# Incorrect clock time



## Adam C. (Jul 24, 2017)

I have noticed a very annoying bug on my Roamio OTA. Occasionally I find that the clock has the wrong time (it's usually about 2-3 minutes fast). This is obviously frustrating because it means recordings will start and end early, and lose the end of the show. The only way to fix the time is to manually force a connection to the Tivo server. I did a google search and apparently this is a fairly common problem that has been going on for years. What exactly is the problem that they can't keep something as basic as the correct time?


----------



## dlfl (Jul 6, 2006)

Adam C. said:


> I have noticed a very annoying bug on my Roamio OTA. Occasionally I find that the clock has the wrong time (it's usually about 2-3 minutes fast).
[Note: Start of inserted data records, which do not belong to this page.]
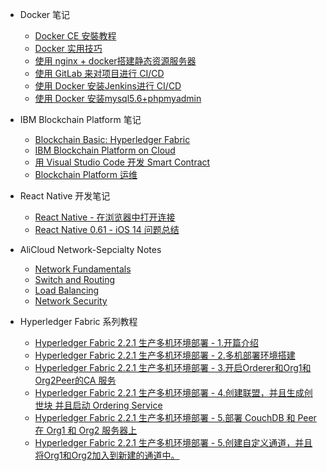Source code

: - Docker 笔记
    * [Docker CE 安裝教程](docker/docker.md)
    * [Docker 实用技巧](docker/docker-skills.md)
    * [使用 nginx + docker搭建静态资源服务器](docker/nigix+docker.md)
    * [使用 GitLab 来对项目进行 CI/CD](docker/gitlab.md)
    * [使用 Docker 安装Jenkins进行 CI/CD](docker/jenkins.md)
    * [使用 Docker 安装mysql5.6+phpmyadmin](docker/mysql+phpmyadmin.md)

- IBM Blockchain Platform 笔记
    * [Blockchain Basic: Hyperledger Fabric](IBM/blockchain-basic-hyperledger-fabric.md)
    * [IBM Blockchain Platform on Cloud](IBM/IBM-Blockchain-Platform-on-Cloud.md)
    * [用 Visual Studio Code 开发 Smart Contract](IBM/smart-contract.md)
    * [Blockchain Platform 运维](IBM/managing-deployed-components.md)

- React Native 开发笔记
    * [React Native - 在浏览器中打开连接](react-native/react-native-html.md)
    * [React Native 0.61 - iOS 14 问题总结](react-native/ios14-issues.md)

- AliCloud Network-Sepcialty Notes
    * [Network Fundamentals](AliCloud-Exam-Notes/Network-Sepcialty/Network_Fundamentals.md)
    * [Switch and Routing](AliCloud-Exam-Notes/Network-Sepcialty/SwitchAndRouting.md)
    * [Load Balancing](AliCloud-Exam-Notes/Network-Sepcialty/LoadBalancing.md)
    * [Network Security](AliCloud-Exam-Notes/Network-Sepcialty/NetworkSecurity.md)

- Hyperledger Fabric 系列教程
    * [Hyperledger Fabric 2.2.1 生产多机环境部署 - 1.开篇介绍](Hyperledger-Fabric/hyperledger-fabric-deployment-1.md)
    * [Hyperledger Fabric 2.2.1 生产多机环境部署 - 2.多机部署环境搭建](Hyperledger-Fabric/hyperledger-fabric-deployment-2.md)
    * [Hyperledger Fabric 2.2.1 生产多机环境部署 - 3.开启Orderer和Org1和Org2Peer的CA 服务](Hyperledger-Fabric/hyperledger-fabric-deployment-3.md)
    * [Hyperledger Fabric 2.2.1 生产多机环境部署 - 4.创建联盟，并且生成创世块 并且启动 Ordering Service](Hyperledger-Fabric/hyperledger-fabric-deployment-4.md)
    * [Hyperledger Fabric 2.2.1 生产多机环境部署 - 5.部署 CouchDB 和 Peer 在 Org1 和 Org2 服务器上](Hyperledger-Fabric/hyperledger-fabric-deployment-5.md)
    * [Hyperledger Fabric 2.2.1 生产多机环境部署 - 5.创建自定义通道，并且将Org1和Org2加入到新建的通道中。](Hyperledger-Fabric/hyperledger-fabric-deployment-6.md)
This is obviously frustrating because it means recordings will start and end early, and lose the end of the show. The only way to fix the time is to manually force a connection to the Tivo server. I did a google search and apparently this is a fairly common problem that has been going on for years. What exactly is the problem that they can't keep something as basic as the correct time?


Indeed! Why?

Another thread on this:
Clock on Bolt off by 2 min
Although topic mentions the Bolt, I'm quite sure the problem is the same for other models, including my Roamio base model.


----------



## slowbiscuit (Sep 19, 2006)

Had this problem for a few days late last week (and multiple reconnects didn't fix it), then it went away.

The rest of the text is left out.